If the Fed keeps raising interest rates to slow the economy — even if we avoid an official “recession” — most workers will fall even further behind.

How to put the onus on corporations instead of working people?

For starters, impose a temporary windfall profits tax on Big Oil, on giant sellers of consumer staples, and on Big Ag. This would reduce their incentive to engage in price gouging.

Bolder antitrust enforcement – even the threat to block mergers and break up giant companies – could also reduce their ardor to raise prices.

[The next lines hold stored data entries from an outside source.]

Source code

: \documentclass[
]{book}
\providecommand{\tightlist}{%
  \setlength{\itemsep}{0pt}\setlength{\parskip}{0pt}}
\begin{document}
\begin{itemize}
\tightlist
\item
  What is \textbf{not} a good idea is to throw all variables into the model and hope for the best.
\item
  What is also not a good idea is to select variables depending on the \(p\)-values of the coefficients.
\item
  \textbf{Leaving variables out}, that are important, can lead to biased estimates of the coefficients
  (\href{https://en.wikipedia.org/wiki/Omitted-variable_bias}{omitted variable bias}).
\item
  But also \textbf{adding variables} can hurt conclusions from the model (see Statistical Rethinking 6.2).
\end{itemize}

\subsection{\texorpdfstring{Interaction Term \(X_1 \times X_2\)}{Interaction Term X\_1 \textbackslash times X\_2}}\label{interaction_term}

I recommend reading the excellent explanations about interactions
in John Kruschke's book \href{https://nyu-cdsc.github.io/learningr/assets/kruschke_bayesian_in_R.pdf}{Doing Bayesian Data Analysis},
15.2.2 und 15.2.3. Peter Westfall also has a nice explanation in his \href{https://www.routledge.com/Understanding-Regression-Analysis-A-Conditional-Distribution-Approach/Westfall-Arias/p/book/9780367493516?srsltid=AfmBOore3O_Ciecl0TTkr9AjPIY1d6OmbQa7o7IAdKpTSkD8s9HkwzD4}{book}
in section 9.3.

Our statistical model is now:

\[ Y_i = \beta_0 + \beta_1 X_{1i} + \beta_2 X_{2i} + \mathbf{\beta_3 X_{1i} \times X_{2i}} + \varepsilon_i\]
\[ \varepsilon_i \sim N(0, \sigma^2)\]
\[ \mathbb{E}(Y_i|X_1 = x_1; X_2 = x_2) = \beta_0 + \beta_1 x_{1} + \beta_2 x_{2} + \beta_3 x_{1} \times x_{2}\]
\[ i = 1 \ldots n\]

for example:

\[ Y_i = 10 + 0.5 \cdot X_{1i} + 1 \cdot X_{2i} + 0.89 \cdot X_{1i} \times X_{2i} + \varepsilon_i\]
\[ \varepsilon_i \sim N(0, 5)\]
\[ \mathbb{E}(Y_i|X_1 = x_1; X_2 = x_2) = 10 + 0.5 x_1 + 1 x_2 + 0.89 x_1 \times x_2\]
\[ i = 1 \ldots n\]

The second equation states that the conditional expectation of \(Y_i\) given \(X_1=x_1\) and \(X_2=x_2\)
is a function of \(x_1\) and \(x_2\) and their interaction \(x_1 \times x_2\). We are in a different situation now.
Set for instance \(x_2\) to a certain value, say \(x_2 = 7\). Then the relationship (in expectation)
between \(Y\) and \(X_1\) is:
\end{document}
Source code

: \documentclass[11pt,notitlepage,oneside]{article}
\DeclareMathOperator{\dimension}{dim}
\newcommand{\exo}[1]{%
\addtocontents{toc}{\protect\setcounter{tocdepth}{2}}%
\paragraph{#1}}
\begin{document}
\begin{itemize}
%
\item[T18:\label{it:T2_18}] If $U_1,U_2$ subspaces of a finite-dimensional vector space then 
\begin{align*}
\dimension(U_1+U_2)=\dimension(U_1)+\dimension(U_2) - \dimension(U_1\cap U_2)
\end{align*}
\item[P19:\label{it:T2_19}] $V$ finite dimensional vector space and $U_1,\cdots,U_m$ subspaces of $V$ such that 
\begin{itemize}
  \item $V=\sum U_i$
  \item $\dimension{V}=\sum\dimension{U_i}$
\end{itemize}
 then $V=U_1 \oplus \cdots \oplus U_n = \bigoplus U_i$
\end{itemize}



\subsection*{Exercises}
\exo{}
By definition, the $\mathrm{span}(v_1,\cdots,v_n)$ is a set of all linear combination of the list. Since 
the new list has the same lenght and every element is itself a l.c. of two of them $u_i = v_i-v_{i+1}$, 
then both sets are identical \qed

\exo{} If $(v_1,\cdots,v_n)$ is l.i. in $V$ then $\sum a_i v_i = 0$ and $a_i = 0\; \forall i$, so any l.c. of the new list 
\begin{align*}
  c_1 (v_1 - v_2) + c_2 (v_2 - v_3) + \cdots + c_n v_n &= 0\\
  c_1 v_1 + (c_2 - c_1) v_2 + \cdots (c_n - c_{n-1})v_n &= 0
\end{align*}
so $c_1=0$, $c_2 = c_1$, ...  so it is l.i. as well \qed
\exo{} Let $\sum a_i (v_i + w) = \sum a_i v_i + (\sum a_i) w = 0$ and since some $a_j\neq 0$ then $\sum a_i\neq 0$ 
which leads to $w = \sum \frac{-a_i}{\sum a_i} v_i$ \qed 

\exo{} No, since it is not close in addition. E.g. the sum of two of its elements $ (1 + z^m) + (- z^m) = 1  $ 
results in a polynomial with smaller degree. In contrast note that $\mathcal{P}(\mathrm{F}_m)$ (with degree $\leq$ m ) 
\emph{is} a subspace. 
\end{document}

If Congress refuses to allow the government to use its bargaining power to reduce the prices of pharmaceuticals, Big Pharma is a good candidate for temporary price controls. (FDR controlled prices via executive order.)

Finally, higher taxes on the wealthy—such as Democrats seem finally ready to enact—will help dampen total demand, thereby dousing some of the inflation fire.

The Fed’s single tool of interest-rate increases hits working people rather than corporations responsible for most price increases (over and above the rising costs of global supplies). We need to fight rising prices, not working people.